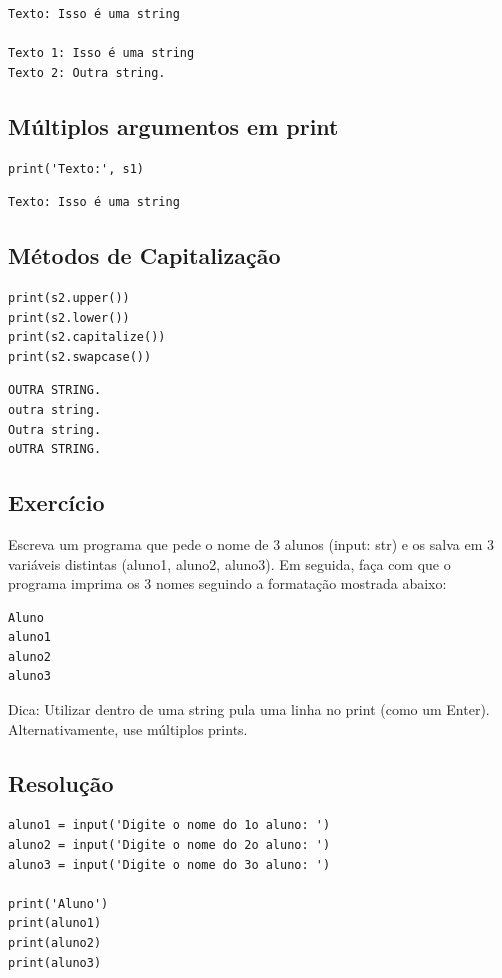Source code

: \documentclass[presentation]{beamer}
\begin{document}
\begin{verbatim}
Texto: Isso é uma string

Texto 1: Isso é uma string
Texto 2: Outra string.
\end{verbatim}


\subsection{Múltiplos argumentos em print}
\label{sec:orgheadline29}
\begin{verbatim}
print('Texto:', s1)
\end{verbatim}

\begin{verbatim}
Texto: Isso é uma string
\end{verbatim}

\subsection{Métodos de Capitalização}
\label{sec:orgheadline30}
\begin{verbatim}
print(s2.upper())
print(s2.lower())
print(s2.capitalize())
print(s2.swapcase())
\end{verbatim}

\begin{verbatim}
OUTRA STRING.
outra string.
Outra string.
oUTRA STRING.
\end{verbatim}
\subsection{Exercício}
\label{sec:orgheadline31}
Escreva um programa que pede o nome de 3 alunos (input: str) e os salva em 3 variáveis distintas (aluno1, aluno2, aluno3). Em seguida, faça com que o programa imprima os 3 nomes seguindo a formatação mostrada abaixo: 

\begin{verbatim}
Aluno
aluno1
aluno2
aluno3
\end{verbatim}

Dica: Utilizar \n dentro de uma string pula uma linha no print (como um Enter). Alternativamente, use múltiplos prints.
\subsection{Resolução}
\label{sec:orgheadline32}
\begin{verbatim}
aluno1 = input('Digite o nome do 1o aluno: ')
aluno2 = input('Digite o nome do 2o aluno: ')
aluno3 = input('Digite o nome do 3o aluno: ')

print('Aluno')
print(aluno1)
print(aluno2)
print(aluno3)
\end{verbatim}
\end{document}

ACTION ITEM — What is needed is an exact copy of all the entries above, minus the pictures.

TASK ANSWER —
Source code

: \documentclass[presentation]{beamer}
\begin{document}
\begin{verbatim}
Texto: Isso é uma string

Texto 1: Isso é uma string
Texto 2: Outra string.
\end{verbatim}


\subsection{Múltiplos argumentos em print}
\label{sec:orgheadline29}
\begin{verbatim}
print('Texto:', s1)
\end{verbatim}

\begin{verbatim}
Texto: Isso é uma string
\end{verbatim}

\subsection{Métodos de Capitalização}
\label{sec:orgheadline30}
\begin{verbatim}
print(s2.upper())
print(s2.lower())
print(s2.capitalize())
print(s2.swapcase())
\end{verbatim}

\begin{verbatim}
OUTRA STRING.
outra string.
Outra string.
oUTRA STRING.
\end{verbatim}
\subsection{Exercício}
\label{sec:orgheadline31}
Escreva um programa que pede o nome de 3 alunos (input: str) e os salva em 3 variáveis distintas (aluno1, aluno2, aluno3). Em seguida, faça com que o programa imprima os 3 nomes seguindo a formatação mostrada abaixo: 

\begin{verbatim}
Aluno
aluno1
aluno2
aluno3
\end{verbatim}

Dica: Utilizar \n dentro de uma string pula uma linha no print (como um Enter). Alternativamente, use múltiplos prints.
\subsection{Resolução}
\label{sec:orgheadline32}
\begin{verbatim}
aluno1 = input('Digite o nome do 1o aluno: ')
aluno2 = input('Digite o nome do 2o aluno: ')
aluno3 = input('Digite o nome do 3o aluno: ')

print('Aluno')
print(aluno1)
print(aluno2)
print(aluno3)
\end{verbatim}
\end{document}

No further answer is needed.